Professor Ronald Schnaar
Ronald Schnaar, Ph.D., has performed and directed glycobiology research for over 40 years. He received his doctorate studying glycan recognition at Johns Hopkins University, and then completed a postdoctoral fellowship in neurobiology at the NIH before returning to the Johns Hopkins School of Medicine as a faculty member, where he currently holds the positions of Professor of Pharmacology and Molecular Sciences and Professor of Neuroscience. His research focuses on the roles of glycans and glycan recognition in intercellular interactions in the nervous and innate immune systems.
Dr. Schnaar’s studies on gangliosides, the major glycans of nerve cells and axons, revealed their role in axon-myelin interactions, including stabilization of axons and the control of axon regeneration after injury.
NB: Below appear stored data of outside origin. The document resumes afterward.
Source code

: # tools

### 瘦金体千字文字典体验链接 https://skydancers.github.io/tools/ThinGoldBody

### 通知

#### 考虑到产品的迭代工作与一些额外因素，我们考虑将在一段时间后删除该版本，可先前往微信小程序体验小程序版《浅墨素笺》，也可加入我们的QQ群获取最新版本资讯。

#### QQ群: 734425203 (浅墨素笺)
The latter studies led to successful pre-clinical testing of the enzyme sialidase to enhance recovery from spinal cord injury. In collaborative studies he identified glycans on human neutrophils that initiate neutrophilic inflammation and glycans on tissues that regulate human eosinophilic (allergic) inflammation.
Dr. Schnaar has served as the Editor-in-chief of the journal Glycobiology, President of the Society for Glycobiology and Steering Committee Member of the Consortium for Functional Glycomics. He currently directs the Lung Inflammatory Disease Program of Excellence in Glycosciences, a multi-institutional NIH-funded program to harness glycan recognition to treat asthma and other inflammatory lung diseases.